Antibodies: ABCD_RB155, ABCD_RB156 and ABCD_RB189 antibodies (ABCD nomenclature, http://web.expasy.org/abcd/; Lima et al., 2020) were produced by the Geneva Antibody Facility (http://unige.ch/medecine/antibodies/; Blanc et al., 2014) as mini-antibodies with the antigen-binding scFv fused to a mouse IgG2A Fc (MRB155, MRB156 and MRB189). HEK293 suspension cells (growing in DMEM, Gibco #11960044 supplied with 8%FBS) were transiently transfected with the vectors coding for each scFv-Fc. Supernatants (~1-5 mg/l) were collected after 5 days.

Antigen: The antibodies were originally raised against a GST protein fused to the 20 first residues of Tsg101 (MYGHHGYPMHAHQQQMVNPT). This chimeric GST-Tsg101 was used as antigen for ELISA detection. GST was used as negative control.

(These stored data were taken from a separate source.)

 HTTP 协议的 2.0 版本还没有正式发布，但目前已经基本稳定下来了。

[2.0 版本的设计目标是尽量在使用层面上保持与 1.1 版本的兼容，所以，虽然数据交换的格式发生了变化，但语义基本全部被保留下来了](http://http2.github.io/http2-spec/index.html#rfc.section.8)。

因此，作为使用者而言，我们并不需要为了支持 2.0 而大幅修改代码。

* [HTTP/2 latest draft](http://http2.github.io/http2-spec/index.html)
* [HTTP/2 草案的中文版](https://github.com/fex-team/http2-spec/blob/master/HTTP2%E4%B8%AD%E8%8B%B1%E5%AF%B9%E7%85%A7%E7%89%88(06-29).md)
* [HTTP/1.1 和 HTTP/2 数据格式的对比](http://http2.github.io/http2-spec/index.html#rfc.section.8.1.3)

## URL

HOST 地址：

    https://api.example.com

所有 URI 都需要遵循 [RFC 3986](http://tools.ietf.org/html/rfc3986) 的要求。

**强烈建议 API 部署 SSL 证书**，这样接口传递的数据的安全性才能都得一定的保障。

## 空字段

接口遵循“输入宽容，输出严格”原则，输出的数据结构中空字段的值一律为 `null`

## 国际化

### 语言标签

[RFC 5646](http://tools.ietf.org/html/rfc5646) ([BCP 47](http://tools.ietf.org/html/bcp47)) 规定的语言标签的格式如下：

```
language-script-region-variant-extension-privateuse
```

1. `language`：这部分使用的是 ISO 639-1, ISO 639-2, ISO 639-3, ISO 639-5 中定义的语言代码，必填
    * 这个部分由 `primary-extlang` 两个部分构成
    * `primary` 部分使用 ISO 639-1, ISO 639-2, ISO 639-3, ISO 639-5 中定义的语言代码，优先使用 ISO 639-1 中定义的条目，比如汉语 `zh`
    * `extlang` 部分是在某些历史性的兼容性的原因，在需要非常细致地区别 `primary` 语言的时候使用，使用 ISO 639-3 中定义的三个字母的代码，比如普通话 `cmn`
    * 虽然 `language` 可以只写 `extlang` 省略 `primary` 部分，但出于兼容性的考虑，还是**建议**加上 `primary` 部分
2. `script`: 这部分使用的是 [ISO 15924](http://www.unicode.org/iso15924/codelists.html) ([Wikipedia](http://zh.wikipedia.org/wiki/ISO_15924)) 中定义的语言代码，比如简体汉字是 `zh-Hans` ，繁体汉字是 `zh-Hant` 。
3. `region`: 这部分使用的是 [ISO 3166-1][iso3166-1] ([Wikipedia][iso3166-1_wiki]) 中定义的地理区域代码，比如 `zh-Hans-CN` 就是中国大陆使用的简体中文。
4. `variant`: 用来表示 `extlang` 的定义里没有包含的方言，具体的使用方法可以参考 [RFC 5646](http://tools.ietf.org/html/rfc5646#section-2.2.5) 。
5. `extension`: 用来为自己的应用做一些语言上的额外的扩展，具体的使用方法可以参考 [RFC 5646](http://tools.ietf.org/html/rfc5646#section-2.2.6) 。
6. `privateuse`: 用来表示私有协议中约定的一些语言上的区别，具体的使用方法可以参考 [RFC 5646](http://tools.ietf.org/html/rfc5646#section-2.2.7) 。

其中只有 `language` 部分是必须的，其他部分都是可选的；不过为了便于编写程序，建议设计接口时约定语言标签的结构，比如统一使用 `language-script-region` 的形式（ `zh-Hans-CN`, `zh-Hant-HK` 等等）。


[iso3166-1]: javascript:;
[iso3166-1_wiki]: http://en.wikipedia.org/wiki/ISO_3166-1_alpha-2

Protocol: The whole procedure was carried out at room temperature. Bacterial lysates containing GST proteins were incubated in a glutathione-coated 96-well plate (Pierce #15240) for 30 min. Each well was rinsed three times with 100 μl of washing buffer (PBS + 0.5% (w/v) BSA + 0.05% (w/v) Tween20), then incubated for 1 hour with 50 µl of MRB antibody-containing supernatant diluted in washing buffer (Fig. 1). After rinsing 3 times (100 µl washing buffer), wells were incubated with horseradish peroxidase-coupled goat anti-mouse IgG (Bio-Rad #170-6516, dilution 1:1000, 50 μl per well) for 30 min. After 3 rinses, Tetramethylbenzidine (TMB) substrate (Sigma #T5569) was added (50 μl per well). The reaction was stopped by the addition of 25 μl of 2 M H₂SO₄. The absorbance (OD) was measured at 450 nm, and the absorbance at 570 nm was subtracted.

Results

Antibodies MRB155, MRB156 and MRB189 bound in a concentration-dependent manner to the GST-Tsg101 antigen, but not to the GST negative control (Fig. 1). Note that this antigen only encompasses a small portion of the Tsg101 protein, and that it is presumably not properly folded. Further experiments will be necessary to determine if and in what conditions these antibodies recognize the full Tsg101 protein.

Figure 1. Specific binding of MRB antibodies to the target GST-Tsg101 protein, but not to GST (shown only for MRB155; MRB156 and MRB189 background curves are superimposed), as detected by ELISA.

Conflict of interest

The authors declare no conflict of interest.